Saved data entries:
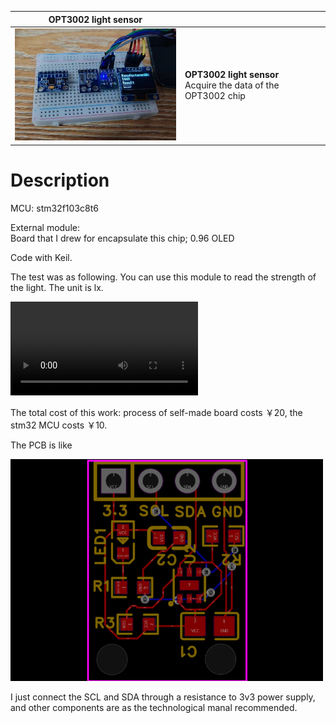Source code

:
| **OPT3002 light sensor** |  |
|----------|----------|
| <img src="images/image.png"  width="300" />   | **OPT3002 light sensor**<br />Acquire the data of the OPT3002 chip |

# Description

MCU: stm32f103c8t6

External module: <br />Board that I drew for encapsulate this chip; 0.96 OLED

Code with Keil.

The test was as following. You can use this module to read the strength of the light. The unit is lx.


<video controls src="[images/opt3002.mp4](https://github.com/wing0night/I2C_Software_OPT3001/assets/119767073/d7b2271e-64a5-4158-a506-1b18b9861e08)" title="Title" autoplay = "autoplay"></video>

The total cost of this work: process of self-made board costs ￥20, the stm32 MCU costs ￥10. 

The PCB is like 

<img src="images/image1.png"  width="500" />

I just connect the SCL and SDA through a resistance to 3v3 power supply, and other components are as the technological manal recommended.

GOAL OF THE EXERCISE: The records above are to be repeated word for word, with the pictures omitted.

TASK SOLUTION:
Source code

:
| **OPT3002 light sensor** |  |
|----------|----------|
| <img src="images/image.png"  width="300" />   | **OPT3002 light sensor**<br />Acquire the data of the OPT3002 chip |

# Description

MCU: stm32f103c8t6

External module: <br />Board that I drew for encapsulate this chip; 0.96 OLED

Code with Keil.

The test was as following. You can use this module to read the strength of the light. The unit is lx.


<video controls src="[images/opt3002.mp4](https://github.com/wing0night/I2C_Software_OPT3001/assets/119767073/d7b2271e-64a5-4158-a506-1b18b9861e08)" title="Title" autoplay = "autoplay"></video>

The total cost of this work: process of self-made board costs ￥20, the stm32 MCU costs ￥10. 

The PCB is like 

<img src="images/image1.png"  width="500" />

I just connect the SCL and SDA through a resistance to 3v3 power supply, and other components are as the technological manal recommended.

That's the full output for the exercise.